Is Facebook Dying Out? Why Other Social Media Platforms Receive More Millennial Traffic
There has been a lot of speculations regarding Facebook stagnant growth over last couple of years and its inability to attract teenage users. The data also suggests that over the past three to four years, there is a huge decline in millennial traffic to Facebook, who in turn are preferring other social media platforms like Instagram and Snapchat.
As per some analysis reports by couple of agencies, Facebook users in the age group of 13-18 has plummeted by almost 30% from 2015 to 2018. With compared to this data, users for Snapchat in the same age category has jumped by almost 70%, which is huge. If the similar trend continues for next 3 to 4 years, facebook would barely register as a preferred social media platform for teens, while Snapchat and Instagram will compete to dominate.
But before we go into passing any judgement, its important to know some facts. Facebook still has a monthly base of around 2.2 billion users. Its an identity provider, meaning that you do not need to memorise multiple login id and passwords for different websites, as most of the websites support user identification with Facebook. Because of this convenience, a lot of Facebook accounts are still used. Also, Facebook owns Instagram, which can be a big surprise.
Let’s go through some facts regarding changing user preferences of millennials to find out if Facebook dying out for real.
1. Fake users
To keep it simple, Facebook has a lot of fake users. For example, what Facebook claims to reach under certain demographics like Australia, is much lesser than the actual population of that area. The extra users are obviously fake ones.
Now Facebook has started to accept this reality, which in turn has seen a sharp decline in certain group sizes and the page growth has slowed down. This has not gone down well with the millennial users, who are more used to real stuff as compared to exaggerated stories.
2. Loosing identity
Facebook is more becoming like a marketplace for trading rather than a social media platform to share pictures and catching up with friends. More than posts from friends, you come across sponsored posts which are promoting products to sell.

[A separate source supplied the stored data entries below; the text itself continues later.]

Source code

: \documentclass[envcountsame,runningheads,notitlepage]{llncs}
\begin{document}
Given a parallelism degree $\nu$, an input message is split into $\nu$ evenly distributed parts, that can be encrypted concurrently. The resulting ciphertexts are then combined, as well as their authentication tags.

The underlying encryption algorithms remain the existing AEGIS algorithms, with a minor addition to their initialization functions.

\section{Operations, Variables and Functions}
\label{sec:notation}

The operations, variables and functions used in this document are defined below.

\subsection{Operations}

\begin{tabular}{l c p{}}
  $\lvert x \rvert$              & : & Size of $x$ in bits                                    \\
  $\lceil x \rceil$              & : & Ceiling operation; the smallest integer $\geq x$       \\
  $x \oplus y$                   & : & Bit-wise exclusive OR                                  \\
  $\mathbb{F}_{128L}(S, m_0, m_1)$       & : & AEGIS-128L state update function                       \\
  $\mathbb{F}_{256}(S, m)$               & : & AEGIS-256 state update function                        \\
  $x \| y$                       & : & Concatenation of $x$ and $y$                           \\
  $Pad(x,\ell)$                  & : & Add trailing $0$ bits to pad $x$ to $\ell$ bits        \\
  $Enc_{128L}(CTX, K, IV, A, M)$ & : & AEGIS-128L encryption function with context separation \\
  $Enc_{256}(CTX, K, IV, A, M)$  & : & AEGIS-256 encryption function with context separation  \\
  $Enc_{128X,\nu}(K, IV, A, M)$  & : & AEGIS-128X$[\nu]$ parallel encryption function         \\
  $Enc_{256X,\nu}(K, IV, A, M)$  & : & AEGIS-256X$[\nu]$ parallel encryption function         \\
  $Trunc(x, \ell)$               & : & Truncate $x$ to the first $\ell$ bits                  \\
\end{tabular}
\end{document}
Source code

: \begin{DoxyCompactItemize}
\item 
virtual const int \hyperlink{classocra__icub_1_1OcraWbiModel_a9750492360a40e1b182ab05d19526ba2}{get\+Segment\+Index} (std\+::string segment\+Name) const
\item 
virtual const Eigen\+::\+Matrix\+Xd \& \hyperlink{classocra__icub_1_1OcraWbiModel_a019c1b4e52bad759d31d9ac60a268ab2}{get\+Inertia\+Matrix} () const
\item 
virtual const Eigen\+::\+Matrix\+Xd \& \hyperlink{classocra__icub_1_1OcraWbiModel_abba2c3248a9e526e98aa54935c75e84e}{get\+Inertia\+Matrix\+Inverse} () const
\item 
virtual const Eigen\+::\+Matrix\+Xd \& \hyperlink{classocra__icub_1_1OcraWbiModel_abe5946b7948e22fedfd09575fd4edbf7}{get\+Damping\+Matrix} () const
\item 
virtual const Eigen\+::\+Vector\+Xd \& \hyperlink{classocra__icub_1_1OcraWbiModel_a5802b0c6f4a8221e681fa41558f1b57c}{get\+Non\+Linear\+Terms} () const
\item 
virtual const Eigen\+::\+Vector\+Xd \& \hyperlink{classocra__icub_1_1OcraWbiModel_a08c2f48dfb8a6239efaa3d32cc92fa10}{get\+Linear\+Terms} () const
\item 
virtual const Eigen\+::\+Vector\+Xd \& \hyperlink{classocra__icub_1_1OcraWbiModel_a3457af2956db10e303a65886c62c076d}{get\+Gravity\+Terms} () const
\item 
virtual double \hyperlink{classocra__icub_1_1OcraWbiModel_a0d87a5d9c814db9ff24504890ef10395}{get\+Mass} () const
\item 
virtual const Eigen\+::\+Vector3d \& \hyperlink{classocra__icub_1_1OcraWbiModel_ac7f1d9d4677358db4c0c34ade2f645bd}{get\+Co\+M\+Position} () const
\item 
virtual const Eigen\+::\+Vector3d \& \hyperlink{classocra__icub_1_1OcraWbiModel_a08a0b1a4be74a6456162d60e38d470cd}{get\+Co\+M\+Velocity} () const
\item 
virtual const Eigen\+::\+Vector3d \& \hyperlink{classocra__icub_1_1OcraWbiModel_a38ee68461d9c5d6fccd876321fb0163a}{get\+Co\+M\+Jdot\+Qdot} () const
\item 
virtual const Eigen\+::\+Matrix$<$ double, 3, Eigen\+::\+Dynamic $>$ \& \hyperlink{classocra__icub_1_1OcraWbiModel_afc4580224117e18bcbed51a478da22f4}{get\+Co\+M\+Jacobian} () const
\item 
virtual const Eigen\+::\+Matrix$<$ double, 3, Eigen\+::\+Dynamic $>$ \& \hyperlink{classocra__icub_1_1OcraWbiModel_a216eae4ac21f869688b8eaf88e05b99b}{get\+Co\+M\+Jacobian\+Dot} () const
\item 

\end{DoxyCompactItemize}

The algorithm keeps on pushing such posts to your wall because of the preferences you have chosen. This doesn’t go down well with the millennials who do not support this kind of intrusion in their personal space. This shift in the perception of Facebook is bringing in a lot of negative publicity for Facebook.
3. Cauldron of rumours
A disturbing trend which has caught up in recent past is use of Facebook as a tool to spread political propaganda, rumours and irrelevant posts instigating unrest in the society. This unfiltered flow of uncalled for information is repelling the teenage and millennial users.
They no longer find it interesting enough to open Facebook. This negative publicity is doing big harm to Facebook.
4. Availability of newer alternatives
Instagram, Snapchat and Twitter are some of the alternatives of Facebook, which are more focussed in their domain. They also keep a check on unnecessary flow of information and keep the user’s identity intact without revealing much. Millennials find the other alternatives more user friendly.
So even though they have a Facebook account, they visit other social media pages more often. The alternative social media channels have a more focussed interactive platform for the users.
The real question remains the same. Is Facebook Dying out? And the answer is simple no. Despite being labelled as an obsolete social media platform, good only for the Mom-Dad and grandparents generation, Facebook still has long way to go. It still enjoys the biggest membership, even if you discount the fake users accounts.
We can safely say that like other businesses, Facebook is also currently facing a midlife crisis in its professional career. It’s the time to slow down and take a pit stop, test the consumer preferences and requirements. One must not forget the fact that, Instagram, which is now projected as the alternative to Facebook, is owned by Facebook.
The day to day difference in their functioning is subjected to user base, but there are some noteworthy differences which keep Facebook ahead.
- File sharing via Facebook is very convenient, where as on Insta, you either do it privately or via third party repost application. You can either like or comment on a post on Instagram, which can be frustrating with the users sometimes in case if they want to use Insta for business purpose. The normally asked question is that if people cannot share the post, how are they going to promote it and make it reach to a wider audience.
- The length of video posts on Instagram is restricted only for a minute. How can you share video information which has content longer than a minute? The insta team is working on extending the time line, but until then, Facebook is the undisputed choice.
- Talking about other channel like Twitter, which has a limited space to pass on any information, they still seem far from reaching even close to challenge Facebook.
To conclude, we can easily say that the assumption of Facebook Dying out is not true, at least in near future of 4-5 years. Yes, there are some challenges, like being the preferred choice of social media platform for millennials, but as mentioned earlier, it’s a midlife crisis for the giant.